There is a website that contains a page with a list of 25 entries, where each entry is a link to a page containing some information that I need. I want get to the listing page and then:
1) click on link to first entry
2) retrieve all the html
3) click back to the listing page (there is a button for this)
4) repeat for every other listing
I would also like to do this as efficiently as possible which I've been told means leveraging promises. Here's my code sketch, which doesn't work:
var Nightmare = require('nightmare');
var nightmare = Nightmare({ openDevTools: true, show: true })
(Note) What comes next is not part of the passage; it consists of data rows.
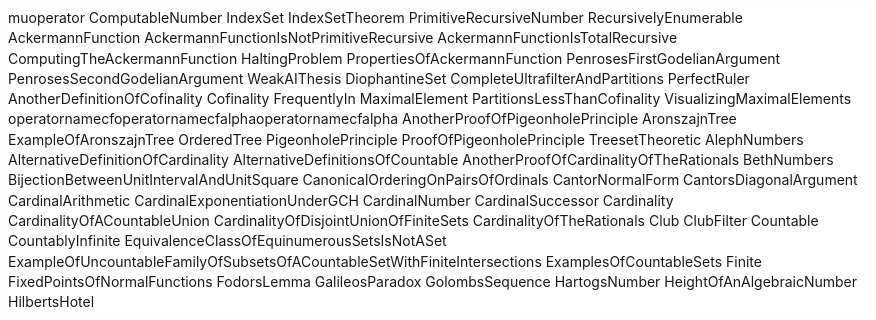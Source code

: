 muoperator
ComputableNumber
IndexSet
IndexSetTheorem
PrimitiveRecursiveNumber
RecursivelyEnumerable
AckermannFunction
AckermannFunctionIsNotPrimitiveRecursive
AckermannFunctionIsTotalRecursive
ComputingTheAckermannFunction
HaltingProblem
PropertiesOfAckermannFunction
PenrosesFirstGodelianArgument
PenrosesSecondGodelianArgument
WeakAIThesis
DiophantineSet
CompleteUltrafilterAndPartitions
PerfectRuler
AnotherDefinitionOfCofinality
Cofinality
FrequentlyIn
MaximalElement
PartitionsLessThanCofinality
VisualizingMaximalElements
operatornamecfoperatornamecfalphaoperatornamecfalpha
AnotherProofOfPigeonholePrinciple
AronszajnTree
ExampleOfAronszajnTree
OrderedTree
PigeonholePrinciple
ProofOfPigeonholePrinciple
TreesetTheoretic
AlephNumbers
AlternativeDefinitionOfCardinality
AlternativeDefinitionsOfCountable
AnotherProofOfCardinalityOfTheRationals
BethNumbers
BijectionBetweenUnitIntervalAndUnitSquare
CanonicalOrderingOnPairsOfOrdinals
CantorNormalForm
CantorsDiagonalArgument
CardinalArithmetic
CardinalExponentiationUnderGCH
CardinalNumber
CardinalSuccessor
Cardinality
CardinalityOfACountableUnion
CardinalityOfDisjointUnionOfFiniteSets
CardinalityOfTheRationals
Club
ClubFilter
Countable
CountablyInfinite
EquivalenceClassOfEquinumerousSetsIsNotASet
ExampleOfUncountableFamilyOfSubsetsOfACountableSetWithFiniteIntersections
ExamplesOfCountableSets
Finite
FixedPointsOfNormalFunctions
FodorsLemma
GalileosParadox
GolombsSequence
HartogsNumber
HeightOfAnAlgebraicNumber
HilbertsHotel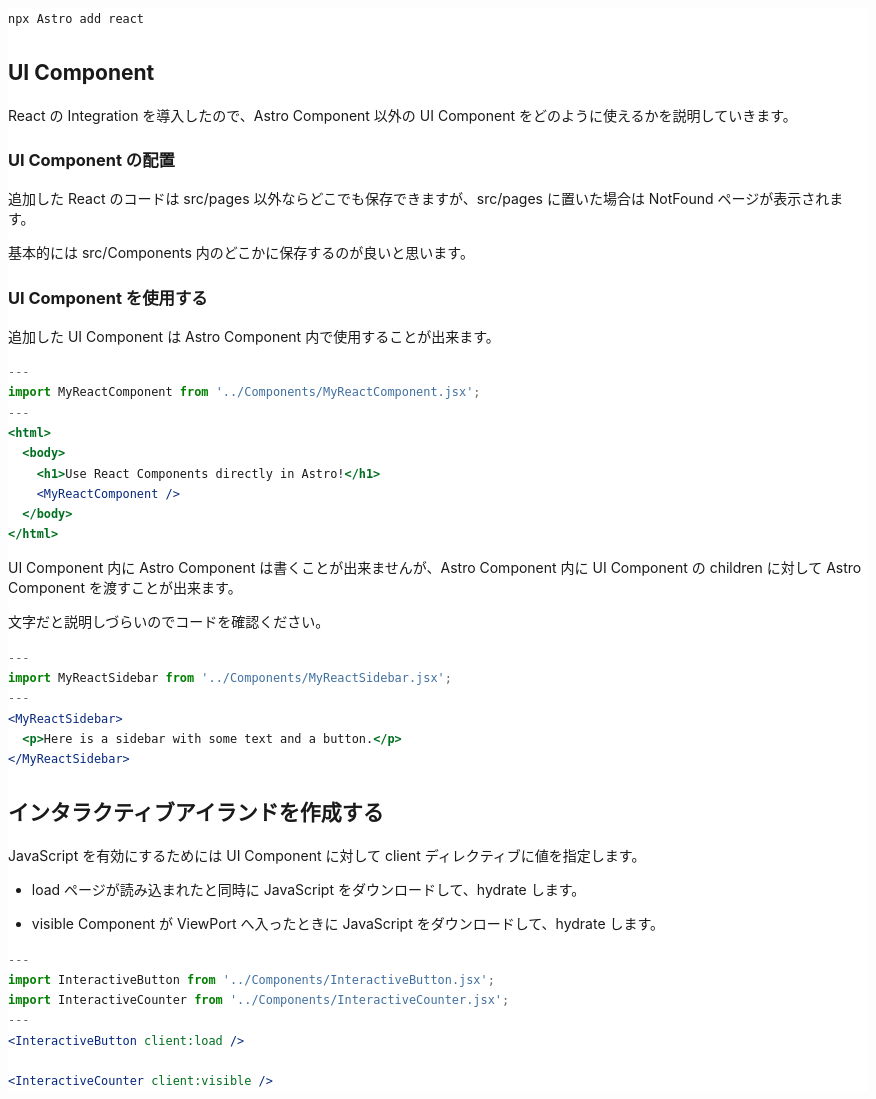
 ```jsx
npx Astro add react
```

## UI Component

React の Integration を導入したので、Astro Component 以外の UI Component をどのように使えるかを説明していきます。

### UI Component の配置

追加した React のコードは src/pages 以外ならどこでも保存できますが、src/pages に置いた場合は NotFound ページが表示されます。

基本的には src/Components 内のどこかに保存するのが良いと思います。

### UI Component を使用する

追加した UI Component は Astro Component 内で使用することが出来ます。

```jsx
---
import MyReactComponent from '../Components/MyReactComponent.jsx';
---
<html>
  <body>
    <h1>Use React Components directly in Astro!</h1>
    <MyReactComponent />
  </body>
</html>
```

UI Component 内に Astro Component は書くことが出来ませんが、Astro Component 内に UI Component の children に対して Astro Component を渡すことが出来ます。

文字だと説明しづらいのでコードを確認ください。

```jsx
---
import MyReactSidebar from '../Components/MyReactSidebar.jsx';
---
<MyReactSidebar>
  <p>Here is a sidebar with some text and a button.</p>
</MyReactSidebar>
```

## インタラクティブアイランドを作成する

JavaScript を有効にするためには UI Component に対して client ディレクティブに値を指定します。

- load
  ページが読み込まれたと同時に JavaScript をダウンロードして、hydrate します。

- visible
  Component が ViewPort へ入ったときに JavaScript をダウンロードして、hydrate します。

```jsx
---
import InteractiveButton from '../Components/InteractiveButton.jsx';
import InteractiveCounter from '../Components/InteractiveCounter.jsx';
---
<InteractiveButton client:load />

<InteractiveCounter client:visible />
```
var Xray = require('x-ray');
var x = Xray();
var resultArr = [];
nightmare
.goto(hidTestURL)
.wait(2500)
.click('input[name="propertySearchOptions:advanced"]') //start navigating to listing page
.wait(2500)
.type('input[name="propertySearchOptions:streetName"]', 'Main')
.wait(2500)
.select('select[name="propertySearchOptions:recordsPerPage"]', '25')
.wait(2500)
.click('input[name="propertySearchOptions:search"]') //at listing page
.wait(2500)
.then(function(){
nightmare
.click('a[href^="Property.aspx?prop_id=228645"]') //first entry
.evaluate(function(){ //retrieve info
var resultArr = [];
resultArr.push(document.querySelector('html').innerHTML);
})
})
nightmare
.click('a[id="propertyHeading_searchResults"]') //return to listing page
.evaluate(function(){
return resultArr.push(document.querySelector('html').innerHTML); retrieve listing page info to show that it returned.
})
.then(function (resultArr) {
console.log('resultArr', resultArr);
x(resultArr[1], 'body@html') //output listing page html
.write('results.json');
})
This gets as far as the listing page, and then does not proceed any further. I also tried the same code, but with return nightmare
for every use of nightmare
except the first one. I'd seen some examples that used return
, but when I did this, the code threw an error.
I also tried not including the third nightmare
(the one after the blank space), and instead trying to continue the old nightmare instance by going straight to the .click()
, but this also threw an error.
I clearly need some help with the syntax and semantics of nightmare, but there is not much documentation online besides an API listing. Does anyone know how I can make this work?
First, calling Nightmare like you have it - broken into two chains - is probably not going to do what you want. (This comment thread is a good - albeit long - primer.) Memory serving, actions from the second chain will be queued immediately after the first, resulting in (probably) undesirable behavior. You said you had it written slightly differently - I'd be curious to see it, it sounds like it may have been a little closer.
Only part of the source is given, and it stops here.